● Exercise objective:
The response must consist of all the records, retyped exactly.

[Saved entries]
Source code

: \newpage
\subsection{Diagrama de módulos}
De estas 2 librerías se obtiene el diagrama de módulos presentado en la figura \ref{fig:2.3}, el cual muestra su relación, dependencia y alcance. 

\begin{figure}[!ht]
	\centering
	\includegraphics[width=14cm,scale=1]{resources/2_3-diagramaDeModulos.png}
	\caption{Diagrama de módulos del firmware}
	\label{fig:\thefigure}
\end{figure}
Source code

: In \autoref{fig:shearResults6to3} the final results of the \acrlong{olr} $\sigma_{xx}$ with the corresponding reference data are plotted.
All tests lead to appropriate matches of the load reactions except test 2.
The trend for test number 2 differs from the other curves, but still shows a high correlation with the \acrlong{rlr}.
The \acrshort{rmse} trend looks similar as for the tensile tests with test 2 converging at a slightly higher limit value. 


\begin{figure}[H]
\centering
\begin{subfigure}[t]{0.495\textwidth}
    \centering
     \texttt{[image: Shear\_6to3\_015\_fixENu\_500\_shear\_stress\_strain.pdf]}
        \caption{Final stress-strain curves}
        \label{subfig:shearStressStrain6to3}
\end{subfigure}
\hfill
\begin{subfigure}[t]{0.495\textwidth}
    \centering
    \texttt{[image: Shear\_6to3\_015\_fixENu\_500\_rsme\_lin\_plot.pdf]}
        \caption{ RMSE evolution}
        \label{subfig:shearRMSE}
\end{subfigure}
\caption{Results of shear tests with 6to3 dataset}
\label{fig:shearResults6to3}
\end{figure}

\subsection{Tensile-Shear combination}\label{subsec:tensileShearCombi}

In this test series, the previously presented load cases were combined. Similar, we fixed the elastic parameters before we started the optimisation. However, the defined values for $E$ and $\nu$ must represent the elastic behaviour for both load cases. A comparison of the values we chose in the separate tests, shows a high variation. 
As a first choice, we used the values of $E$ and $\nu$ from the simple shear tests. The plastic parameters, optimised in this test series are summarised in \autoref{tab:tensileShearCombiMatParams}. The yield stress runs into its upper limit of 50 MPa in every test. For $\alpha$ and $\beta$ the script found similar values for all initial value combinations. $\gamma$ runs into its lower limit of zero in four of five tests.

● Solution to the problem:
Source code

: \newpage
\subsection{Diagrama de módulos}
De estas 2 librerías se obtiene el diagrama de módulos presentado en la figura \ref{fig:2.3}, el cual muestra su relación, dependencia y alcance. 

\begin{figure}[!ht]
	\centering
	\includegraphics[width=14cm,scale=1]{resources/2_3-diagramaDeModulos.png}
	\caption{Diagrama de módulos del firmware}
	\label{fig:\thefigure}
\end{figure}
Source code

: In \autoref{fig:shearResults6to3} the final results of the \acrlong{olr} $\sigma_{xx}$ with the corresponding reference data are plotted.
All tests lead to appropriate matches of the load reactions except test 2.
The trend for test number 2 differs from the other curves, but still shows a high correlation with the \acrlong{rlr}.
The \acrshort{rmse} trend looks similar as for the tensile tests with test 2 converging at a slightly higher limit value. 


\begin{figure}[H]
\centering
\begin{subfigure}[t]{0.495\textwidth}
    \centering
     \texttt{[image: Shear\_6to3\_015\_fixENu\_500\_shear\_stress\_strain.pdf]}
        \caption{Final stress-strain curves}
        \label{subfig:shearStressStrain6to3}
\end{subfigure}
\hfill
\begin{subfigure}[t]{0.495\textwidth}
    \centering
    \texttt{[image: Shear\_6to3\_015\_fixENu\_500\_rsme\_lin\_plot.pdf]}
        \caption{ RMSE evolution}
        \label{subfig:shearRMSE}
\end{subfigure}
\caption{Results of shear tests with 6to3 dataset}
\label{fig:shearResults6to3}
\end{figure}

\subsection{Tensile-Shear combination}\label{subsec:tensileShearCombi}

In this test series, the previously presented load cases were combined. Similar, we fixed the elastic parameters before we started the optimisation. However, the defined values for $E$ and $\nu$ must represent the elastic behaviour for both load cases. A comparison of the values we chose in the separate tests, shows a high variation. 
As a first choice, we used the values of $E$ and $\nu$ from the simple shear tests. The plastic parameters, optimised in this test series are summarised in \autoref{tab:tensileShearCombiMatParams}. The yield stress runs into its upper limit of 50 MPa in every test. For $\alpha$ and $\beta$ the script found similar values for all initial value combinations. $\gamma$ runs into its lower limit of zero in four of five tests.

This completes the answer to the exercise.